The entries below contain a stretch that opens with the line containing "ENOTOPEN is returned if the file is" and closes with the line containing "The control command"; set down that stretch exactly, both ends included, and nothing else.

Material provided: Begin

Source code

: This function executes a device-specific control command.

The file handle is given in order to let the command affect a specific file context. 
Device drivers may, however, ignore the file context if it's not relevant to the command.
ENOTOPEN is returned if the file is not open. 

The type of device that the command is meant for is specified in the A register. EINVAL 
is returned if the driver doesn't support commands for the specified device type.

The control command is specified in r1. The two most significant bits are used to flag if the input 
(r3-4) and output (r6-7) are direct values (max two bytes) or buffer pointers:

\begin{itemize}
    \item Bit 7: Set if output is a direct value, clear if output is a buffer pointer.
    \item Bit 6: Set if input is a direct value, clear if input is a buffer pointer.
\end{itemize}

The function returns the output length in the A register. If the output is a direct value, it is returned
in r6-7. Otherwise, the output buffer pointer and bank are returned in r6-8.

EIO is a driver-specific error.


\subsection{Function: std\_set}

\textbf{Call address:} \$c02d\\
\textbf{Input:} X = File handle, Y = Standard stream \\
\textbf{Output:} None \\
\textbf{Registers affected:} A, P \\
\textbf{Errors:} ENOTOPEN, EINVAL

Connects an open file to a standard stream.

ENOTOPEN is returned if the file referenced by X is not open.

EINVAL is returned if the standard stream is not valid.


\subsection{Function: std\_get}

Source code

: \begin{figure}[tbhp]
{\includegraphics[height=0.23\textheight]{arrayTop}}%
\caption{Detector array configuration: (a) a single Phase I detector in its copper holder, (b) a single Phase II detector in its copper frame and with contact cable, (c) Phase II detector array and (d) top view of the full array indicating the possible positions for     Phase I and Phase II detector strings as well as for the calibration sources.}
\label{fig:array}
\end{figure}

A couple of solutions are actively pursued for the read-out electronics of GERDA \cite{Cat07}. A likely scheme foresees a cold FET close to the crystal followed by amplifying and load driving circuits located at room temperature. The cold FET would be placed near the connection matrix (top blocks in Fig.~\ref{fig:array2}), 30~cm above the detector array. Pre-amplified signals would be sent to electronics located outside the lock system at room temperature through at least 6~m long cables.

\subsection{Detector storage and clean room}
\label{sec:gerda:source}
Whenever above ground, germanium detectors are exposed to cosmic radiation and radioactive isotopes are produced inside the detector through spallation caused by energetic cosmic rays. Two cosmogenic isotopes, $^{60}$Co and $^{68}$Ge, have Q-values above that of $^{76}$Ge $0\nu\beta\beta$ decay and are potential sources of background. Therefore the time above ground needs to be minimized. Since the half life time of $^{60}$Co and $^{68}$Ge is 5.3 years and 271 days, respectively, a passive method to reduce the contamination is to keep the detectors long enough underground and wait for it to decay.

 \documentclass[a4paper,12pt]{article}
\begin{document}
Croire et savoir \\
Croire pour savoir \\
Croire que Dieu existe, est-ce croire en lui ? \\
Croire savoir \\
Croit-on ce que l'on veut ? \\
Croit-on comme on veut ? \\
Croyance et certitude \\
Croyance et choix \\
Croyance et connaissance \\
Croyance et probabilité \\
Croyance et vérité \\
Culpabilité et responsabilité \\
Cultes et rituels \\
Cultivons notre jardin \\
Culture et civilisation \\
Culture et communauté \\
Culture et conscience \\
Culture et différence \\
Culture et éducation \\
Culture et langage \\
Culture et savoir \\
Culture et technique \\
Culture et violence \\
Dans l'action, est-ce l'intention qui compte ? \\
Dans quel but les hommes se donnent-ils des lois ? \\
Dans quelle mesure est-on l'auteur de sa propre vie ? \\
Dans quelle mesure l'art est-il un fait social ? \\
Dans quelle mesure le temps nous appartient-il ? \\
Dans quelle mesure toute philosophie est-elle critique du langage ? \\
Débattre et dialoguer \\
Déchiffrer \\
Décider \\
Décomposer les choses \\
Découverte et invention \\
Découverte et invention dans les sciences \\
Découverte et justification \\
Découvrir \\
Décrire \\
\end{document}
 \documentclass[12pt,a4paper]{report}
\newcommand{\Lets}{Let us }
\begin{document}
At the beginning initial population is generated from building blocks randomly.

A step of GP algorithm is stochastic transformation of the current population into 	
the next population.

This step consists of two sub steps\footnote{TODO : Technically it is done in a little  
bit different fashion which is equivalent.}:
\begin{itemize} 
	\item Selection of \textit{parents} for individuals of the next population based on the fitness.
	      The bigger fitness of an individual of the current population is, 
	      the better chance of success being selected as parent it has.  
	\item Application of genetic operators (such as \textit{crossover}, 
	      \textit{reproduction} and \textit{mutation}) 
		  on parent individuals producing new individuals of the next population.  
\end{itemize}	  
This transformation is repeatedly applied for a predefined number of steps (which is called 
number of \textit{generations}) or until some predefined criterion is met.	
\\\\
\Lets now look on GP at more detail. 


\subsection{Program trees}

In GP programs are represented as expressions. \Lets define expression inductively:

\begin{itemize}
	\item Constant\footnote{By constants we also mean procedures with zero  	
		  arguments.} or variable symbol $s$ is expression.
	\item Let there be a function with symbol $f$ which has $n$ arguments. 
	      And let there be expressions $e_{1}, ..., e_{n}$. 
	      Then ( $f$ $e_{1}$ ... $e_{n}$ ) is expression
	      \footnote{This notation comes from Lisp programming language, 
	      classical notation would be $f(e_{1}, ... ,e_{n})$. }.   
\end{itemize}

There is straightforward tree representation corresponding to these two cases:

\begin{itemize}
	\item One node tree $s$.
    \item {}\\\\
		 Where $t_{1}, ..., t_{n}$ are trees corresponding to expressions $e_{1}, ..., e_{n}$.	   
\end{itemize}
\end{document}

Material provided: End

*Answer space:*
ENOTOPEN is returned if the file is not open. 

The type of device that the command is meant for is specified in the A register. EINVAL 
is returned if the driver doesn't support commands for the specified device type.

The control command is specified in r1. The two most significant bits are used to flag if the input 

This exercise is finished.